Kepala Kebijakan Luar Negeri Uni Eropa Kunjungi Iran 

Pertemuan Uni Eropa dan Iran akan membahas pemulihan kesepakatan nuklir 2015.

AP Photo/Vahid Salemi
Kepala kebijakan luar negeri Uni Eropa Josep Borrell dijadwalkan melakukan kunjungan ke Iran, Jumat (24/6/2022). Dia diagendakan bertemu pejabat-pejabat tinggi Iran untuk membahas pemulihan kesepakatan nuklir 2015 atau dikenal dengan Joint Comprehensive Plan of Action.
Rep: Kamran Dikarma Red: Friska Yolandha

REPUBLIKA.CO.ID, TEHERAN -- Kepala kebijakan luar negeri Uni Eropa Josep Borrell dijadwalkan melakukan kunjungan ke Iran, Jumat (24/6/2022). Dia diagendakan bertemu pejabat-pejabat tinggi Iran untuk membahas pemulihan kesepakatan nuklir 2015 atau dikenal dengan Joint Comprehensive Plan of Action.

Baca Juga

"Kepala Kebijakan Luar Negeri Uni Eropa Josep Borrell akan mengunjungi Teheran pada Jumat malam untuk bertemu dengan Menteri Luar Negeri Iran Hossein Amir-Abdollahian dan pejabat lainnya," kata juru bicara Kementerian Luar Negeri (Kemenlu) Iran Saeed Khatibzadeh dalam sebuah pernyataan, dikutip laman Al Arabiya.

Awal bulan ini Pemerintah Iran mengecam resolusi terbaru yang diadopsi Badan Energi Atom Internasional (IAEA).
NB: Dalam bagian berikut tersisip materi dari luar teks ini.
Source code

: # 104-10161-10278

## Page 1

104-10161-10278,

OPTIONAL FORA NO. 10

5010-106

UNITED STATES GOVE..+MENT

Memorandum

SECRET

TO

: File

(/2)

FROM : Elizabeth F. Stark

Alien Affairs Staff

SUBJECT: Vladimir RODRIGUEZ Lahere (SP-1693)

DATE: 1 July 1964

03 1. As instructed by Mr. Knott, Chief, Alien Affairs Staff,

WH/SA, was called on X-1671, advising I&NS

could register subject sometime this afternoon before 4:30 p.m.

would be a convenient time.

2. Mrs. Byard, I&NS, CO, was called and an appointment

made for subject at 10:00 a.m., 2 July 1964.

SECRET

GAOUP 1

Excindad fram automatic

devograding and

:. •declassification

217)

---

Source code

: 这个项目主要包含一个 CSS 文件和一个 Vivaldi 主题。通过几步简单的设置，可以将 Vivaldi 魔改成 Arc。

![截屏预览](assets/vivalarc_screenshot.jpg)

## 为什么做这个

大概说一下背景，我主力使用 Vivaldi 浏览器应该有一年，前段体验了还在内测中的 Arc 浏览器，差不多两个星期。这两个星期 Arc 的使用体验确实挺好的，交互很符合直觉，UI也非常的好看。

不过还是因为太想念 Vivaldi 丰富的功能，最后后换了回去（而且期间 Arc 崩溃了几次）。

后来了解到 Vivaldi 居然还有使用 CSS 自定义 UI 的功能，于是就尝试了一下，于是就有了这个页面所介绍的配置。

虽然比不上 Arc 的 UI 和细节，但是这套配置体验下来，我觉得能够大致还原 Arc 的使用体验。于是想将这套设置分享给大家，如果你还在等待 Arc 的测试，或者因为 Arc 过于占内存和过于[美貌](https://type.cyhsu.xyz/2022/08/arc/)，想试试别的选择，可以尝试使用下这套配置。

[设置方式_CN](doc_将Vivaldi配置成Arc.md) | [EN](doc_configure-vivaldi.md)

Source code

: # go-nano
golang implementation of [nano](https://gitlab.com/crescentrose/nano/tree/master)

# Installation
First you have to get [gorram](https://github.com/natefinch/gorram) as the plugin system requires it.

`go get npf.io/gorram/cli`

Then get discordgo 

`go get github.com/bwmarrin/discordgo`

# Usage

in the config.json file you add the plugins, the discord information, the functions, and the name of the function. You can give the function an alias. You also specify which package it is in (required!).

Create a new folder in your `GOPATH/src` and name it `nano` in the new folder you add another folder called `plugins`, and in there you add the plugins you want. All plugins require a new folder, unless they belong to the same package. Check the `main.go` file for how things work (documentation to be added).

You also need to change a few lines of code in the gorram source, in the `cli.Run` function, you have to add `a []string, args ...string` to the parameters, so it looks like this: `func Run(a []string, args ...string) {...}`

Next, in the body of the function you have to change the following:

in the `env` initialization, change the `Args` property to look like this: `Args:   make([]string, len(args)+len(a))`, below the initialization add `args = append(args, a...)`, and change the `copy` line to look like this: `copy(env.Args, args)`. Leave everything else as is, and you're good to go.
Dalam resolusi tersebut, IAEA mengkritik Teheran karena dianggap gagal kooperatif dalam pengawasan program nuklirnya. “Iran mengecam adopsi resolusi yang disampaikan Amerika Serikat (AS), Inggris, Prancis, dan Jerman pada pertemuan Dewan Gubernur IAEA sebagai tindakan politik, tidak konstruktif, dan tidak benar,” kata Kemenlu Iran, 9 Juni lalu.

Iran turut menuding Israel sebagai aktor yang mendorong pengadopsian resolusi tersebut. “Penerapan resolusi, yang didasarkan pada laporan direktur jenderal IAEA yang tergesa-gesa dan tidak seimbang serta informasi palsu dari rezim Zionis (Israel), hanya akan melemahkan proses kerja sama serta interaksi antara Republik Islam Iran dan badan tersebut,” kata Kemenlu Iran.

“Iran telah mengambil langkah-langkah praktis timbal balik karena pendekatan non-konstruktif dari badan tersebut dan adopsi resolusi, termasuk pemasangan sentrifugal canggih serta penonaktifan kamera,” tambah Kemenlu Iran.

 

Sebelum pengadopsian resolusi, Iran telah mengumumkan bahwa mereka memutuskan beberapa kamera IAEA yang memantau situs nuklirnya. Hal itu dilakukan guna mengantisipasi pengadopsian mosi di IAEA yang dirancang Barat untuk mengecam Iran.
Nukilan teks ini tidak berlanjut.